Goal Of Socialists Is Socialism, Not Prosperity OpEd – Eurasia Review
By William L. Anderson*
About 40 years ago, economist Bruce Yandle went to Washington to work for the Council on Wage and Price Stability, ready to apply his knowledge of economics and educate his fellow workers. After all, he reminisces, one eye-rolling, head-scratching decision after another was coming from government regulators that surely someone versed in economics could expose as stupid, wasteful, and downright ridiculous.
At some point, Yandle realized that the lay of the regulatory land looked quite different in Washington than it did in Clemson, South Carolina, where he was on the faculty at Clemson University. Regulators and the representatives of the enterprises they regulated were not looking to create an atmosphere in which the government tried to find the optimal set of regulatory policies that both minimized regulatory costs and allowed for the maximum removal of whatever externalities were created.
No, as Yandle writes:
instead of assuming that regulators really intended to minimize costs but somehow proceeded to make crazy mistakes, I began to assume that they were not trying to minimize costs at all at least not the costs I had been concerned with. They were trying to minimize their costs, just as most sensible people do.
The more he examined the situation, the more he realized that all of the various actors in the system were acting in their own perceived self-interests regulators, politicians, and those being regulated and the combination of their interests created perverse outcomes. The big picture view that those on the outside of the situation might have is irrelevant to what actually happens, and understandably so.
Far from the stated goals of the regulators and those involved in the process that regulation was pursued in order to promote a lofty public interest the real purpose of the regulatory apparatus is the promotion of the regulatory apparatus. The system exists to preserve and protect itself.
As I observe (and participate in) a few discussions on Facebook and elsewhere about socialism, I have come to a few conclusions about the nature of the arguments and the reasons why socialists remain socialists even as we see the utter failure of socialist economies throughout history. Maybe the meme that appears once in a while If socialists understood economics, they wouldnt be socialists might be true, but I doubt it. As I see it, the purpose of establishing socialism is to further promote socialism, not improve the lot of a society and certainly not to promote prosperity.
First, and most important, the minds of socialists work differently than do the minds of economists that see an economy as a mix of factors of production, prices, final goods, markets, and entrepreneurs that drive the whole route. Those of us who are economists are fascinated by this process because we see human ingenuity, the coordination of the goals of numerous people, and, when the system works, a higher standard of living for most people.

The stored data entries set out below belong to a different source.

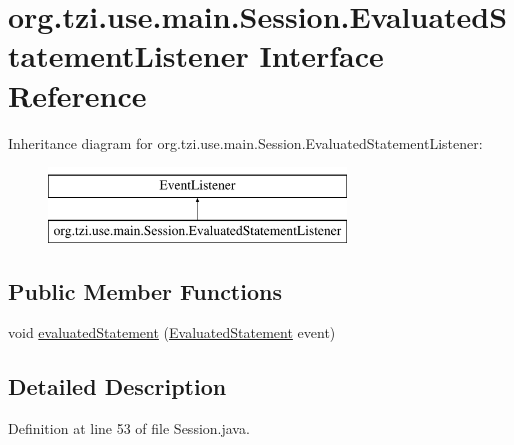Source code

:\hypertarget{interfaceorg_1_1tzi_1_1use_1_1main_1_1_session_1_1_evaluated_statement_listener}{\section{org.\-tzi.\-use.\-main.\-Session.\-Evaluated\-Statement\-Listener Interface Reference}
\label{interfaceorg_1_1tzi_1_1use_1_1main_1_1_session_1_1_evaluated_statement_listener}
}
Inheritance diagram for org.\-tzi.\-use.\-main.\-Session.\-Evaluated\-Statement\-Listener\-:\begin{figure}[H]
\begin{center}
\leavevmode
\includegraphics[height=2.000000cm]{interfaceorg_1_1tzi_1_1use_1_1main_1_1_session_1_1_evaluated_statement_listener}
\end{center}
\end{figure}
\subsection*{Public Member Functions}
\begin{DoxyCompactItemize}
\item 
void \hyperlink{interfaceorg_1_1tzi_1_1use_1_1main_1_1_session_1_1_evaluated_statement_listener_afa53c9b186565ee2aac7c601fdf0a5b4}{evaluated\-Statement} (\hyperlink{classorg_1_1tzi_1_1use_1_1main_1_1_session_1_1_evaluated_statement}{Evaluated\-Statement} event)
\end{DoxyCompactItemize}


\subsection{Detailed Description}


Definition at line 53 of file Session.\-java.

Socialists, however, dont see what we see. Instead, they see chaos and unequal outcomes. Not everyone benefits, right? In some situations, someone may lose a job or a way of doing things becomes obsolete. In the end, some people wont be helped at all, at least not directly, and in the mind of someone that has an organic view of society, the fact that certain entrepreneurial actions taken by some individuals have created goods that meet the needs of others is irrelevant. Society should be providing those goods for free! People should not have to pay for what they need!
Are you a surgeon who had done well financially because you have performed medical miracles for people who desperately needed your services? You have exploited sick people! Are you like Martha Stewart, who became wealthy in part by showing people how to make holiday celebrations better? What about the poor? They dont have nice houses!
When I first started writing about economics nearly 40 years ago, I was like Bruce Yandle, believing that all that was needed to convince socialists to stop being socialists was a well-reasoned economic argument. You know, explain that entrepreneurs dont earn profits by exploiting workers, but rather entrepreneurs make workers better off by directing resources to their highest-valued uses. You know, explain how a price system really does result in morally-just outcomes because, in the end, it directs resources toward fulfilling the needs of consumers. And so on.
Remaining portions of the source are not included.